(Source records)
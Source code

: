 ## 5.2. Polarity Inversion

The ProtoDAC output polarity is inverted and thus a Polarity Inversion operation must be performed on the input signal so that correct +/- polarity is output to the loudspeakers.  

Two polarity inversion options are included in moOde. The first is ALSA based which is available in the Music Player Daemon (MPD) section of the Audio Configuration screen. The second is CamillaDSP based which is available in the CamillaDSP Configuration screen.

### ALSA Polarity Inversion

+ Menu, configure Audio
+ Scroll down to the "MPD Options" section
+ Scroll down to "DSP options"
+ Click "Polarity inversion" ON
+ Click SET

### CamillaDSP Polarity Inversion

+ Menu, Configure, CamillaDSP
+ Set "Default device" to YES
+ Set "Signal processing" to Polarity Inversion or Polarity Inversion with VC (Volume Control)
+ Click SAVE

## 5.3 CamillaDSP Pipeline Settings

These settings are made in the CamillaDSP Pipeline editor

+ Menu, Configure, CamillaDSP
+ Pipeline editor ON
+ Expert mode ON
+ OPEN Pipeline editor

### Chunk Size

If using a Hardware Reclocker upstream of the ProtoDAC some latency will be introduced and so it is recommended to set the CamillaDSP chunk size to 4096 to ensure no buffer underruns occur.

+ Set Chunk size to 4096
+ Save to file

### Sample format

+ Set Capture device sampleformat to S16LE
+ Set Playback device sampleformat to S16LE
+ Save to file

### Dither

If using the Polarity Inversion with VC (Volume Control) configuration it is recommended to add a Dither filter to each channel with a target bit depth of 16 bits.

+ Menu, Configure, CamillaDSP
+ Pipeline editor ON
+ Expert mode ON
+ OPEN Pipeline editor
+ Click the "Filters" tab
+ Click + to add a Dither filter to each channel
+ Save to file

▸ **WORK INSTRUCTIONS**
Starting at the line that contains "Menu, configure Audio", copy each line through the last one in the records, exactly, and output nothing else.

▸ **REPLY TO THE TASK**
+ Menu, configure Audio
+ Scroll down to the "MPD Options" section
+ Scroll down to "DSP options"
+ Click "Polarity inversion" ON
+ Click SET

### CamillaDSP Polarity Inversion

+ Menu, Configure, CamillaDSP
+ Set "Default device" to YES
+ Set "Signal processing" to Polarity Inversion or Polarity Inversion with VC (Volume Control)
+ Click SAVE

## 5.3 CamillaDSP Pipeline Settings

These settings are made in the CamillaDSP Pipeline editor

+ Menu, Configure, CamillaDSP
+ Pipeline editor ON
+ Expert mode ON
+ OPEN Pipeline editor

### Chunk Size

If using a Hardware Reclocker upstream of the ProtoDAC some latency will be introduced and so it is recommended to set the CamillaDSP chunk size to 4096 to ensure no buffer underruns occur.

+ Set Chunk size to 4096
+ Save to file

### Sample format

+ Set Capture device sampleformat to S16LE
+ Set Playback device sampleformat to S16LE
+ Save to file

### Dither

If using the Polarity Inversion with VC (Volume Control) configuration it is recommended to add a Dither filter to each channel with a target bit depth of 16 bits.

+ Menu, Configure, CamillaDSP
+ Pipeline editor ON
+ Expert mode ON
+ OPEN Pipeline editor
+ Click the "Filters" tab
+ Click + to add a Dither filter to each channel
+ Save to file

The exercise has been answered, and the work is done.